Some true accounts of that night
“It was around 10 p.m. in the cold dead night of January 19, 1990. There was no electricity. Darkness ruled outside. Inside the house the lone flickering kerosene lamp had three pair of eyes glued to it as the simmering coals in the ‘Kangri’ (firepot) kept each of them warm.
“The silence was ruptured by a lone stone that shattered the window pane and jolted the three out of the moment with something eerie brewing from that pelting.
“Voices emanating from nowhere were getting louder by every second. All at once loud speakers started blazing as if in an orchestrated manner.
“In the beginning, we three were confused but soon it became very clear. Slogans against India and Kashmiri Pandits were being spouted. Loud speakers from mosques were asking the majority Muslim community to come on to the streets. We three — me, my husband and my mother-in-law were horrified. There was nothing we could do.

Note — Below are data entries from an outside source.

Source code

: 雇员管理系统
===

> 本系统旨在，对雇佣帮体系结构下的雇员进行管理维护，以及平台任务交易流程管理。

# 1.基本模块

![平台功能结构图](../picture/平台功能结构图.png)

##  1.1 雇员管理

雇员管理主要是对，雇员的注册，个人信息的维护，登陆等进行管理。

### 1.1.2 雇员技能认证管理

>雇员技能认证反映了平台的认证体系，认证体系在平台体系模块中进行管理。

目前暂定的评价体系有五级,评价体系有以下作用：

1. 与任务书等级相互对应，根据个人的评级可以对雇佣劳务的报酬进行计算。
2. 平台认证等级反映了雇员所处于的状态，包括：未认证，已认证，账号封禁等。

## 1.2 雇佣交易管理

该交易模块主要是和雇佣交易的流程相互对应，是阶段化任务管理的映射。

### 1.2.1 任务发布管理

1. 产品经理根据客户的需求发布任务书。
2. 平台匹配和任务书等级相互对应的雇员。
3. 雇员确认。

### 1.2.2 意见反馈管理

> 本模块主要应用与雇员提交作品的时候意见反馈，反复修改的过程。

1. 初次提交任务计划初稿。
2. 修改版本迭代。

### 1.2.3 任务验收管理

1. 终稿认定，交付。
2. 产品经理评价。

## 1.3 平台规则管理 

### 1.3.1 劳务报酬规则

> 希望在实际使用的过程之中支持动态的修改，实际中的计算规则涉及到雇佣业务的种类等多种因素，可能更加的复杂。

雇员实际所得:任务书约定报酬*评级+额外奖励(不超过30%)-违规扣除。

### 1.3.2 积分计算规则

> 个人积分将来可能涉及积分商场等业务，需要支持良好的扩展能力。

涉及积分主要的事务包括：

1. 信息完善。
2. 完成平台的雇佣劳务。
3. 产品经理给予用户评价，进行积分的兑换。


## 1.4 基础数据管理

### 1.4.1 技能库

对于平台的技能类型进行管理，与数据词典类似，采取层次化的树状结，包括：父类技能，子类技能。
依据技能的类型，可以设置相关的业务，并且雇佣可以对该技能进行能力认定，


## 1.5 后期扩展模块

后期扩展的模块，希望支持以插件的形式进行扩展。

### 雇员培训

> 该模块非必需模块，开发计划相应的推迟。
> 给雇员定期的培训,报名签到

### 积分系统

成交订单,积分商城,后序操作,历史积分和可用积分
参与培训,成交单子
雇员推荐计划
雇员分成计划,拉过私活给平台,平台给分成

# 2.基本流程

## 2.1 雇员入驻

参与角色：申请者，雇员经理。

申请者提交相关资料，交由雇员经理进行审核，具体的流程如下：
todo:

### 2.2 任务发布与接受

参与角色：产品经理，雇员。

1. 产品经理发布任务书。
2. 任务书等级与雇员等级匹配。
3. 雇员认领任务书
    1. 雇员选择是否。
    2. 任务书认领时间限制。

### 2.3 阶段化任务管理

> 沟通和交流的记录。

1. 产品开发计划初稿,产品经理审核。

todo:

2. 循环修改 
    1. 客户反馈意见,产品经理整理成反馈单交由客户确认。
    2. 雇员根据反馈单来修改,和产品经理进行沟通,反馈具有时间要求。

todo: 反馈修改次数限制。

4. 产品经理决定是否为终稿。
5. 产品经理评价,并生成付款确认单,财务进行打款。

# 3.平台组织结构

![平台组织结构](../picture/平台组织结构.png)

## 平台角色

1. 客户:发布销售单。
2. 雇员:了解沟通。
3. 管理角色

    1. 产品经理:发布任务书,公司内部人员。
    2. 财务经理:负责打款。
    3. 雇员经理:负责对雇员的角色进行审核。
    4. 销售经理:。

“‘We want Kashmir without Hindu males but with Hindu females’, ‘Indian dogs go back’, ‘Infidels and kafirs go back or face death’, ‘we want Nizam-e-Mustafa’ here, screamed the men as the sound echoed all over the valley.
“Thousands of protestors were on the roads. All of a sudden tin sheeted roofs of houses were being beaten all around. It was as if some kind of death dance was being conducted.
“There was no police and the state administration had abandoned us. I was petrified with the thought that we could be attacked. This continued way past midnight. We were resigned to our fate. Around 2 a.m., sirens brought a glimmer of hope. Army and BSF columns were spreading out on the streets. Tears filled our eyes as life seemed to have got a second chance. By the time it was dawn, things had changed forever for us minority Kashmiri Pandits. Many started fleeing…”
This is not an excerpt from a novel or film script. It is a true account of Maharaj Krishen Dhar, a resident of Srinagar’s Chota Bazar area and former Principal of a local public school, who was an eyewitness to the horror of that fateful night.
Almost all relatives of Dhar fled the valley in the following days, but he tried to stay put in his ancestral home.
In April 1990, he was asked to leave the valley by his Muslim neighbors saying they can’t guarantee the safety of the family any further. Dhar had no option but to flee his own home, leaving all his property and belongings behind.
“Some of those very neighbors later looted our house and set it on fire. I lost everything,” he said.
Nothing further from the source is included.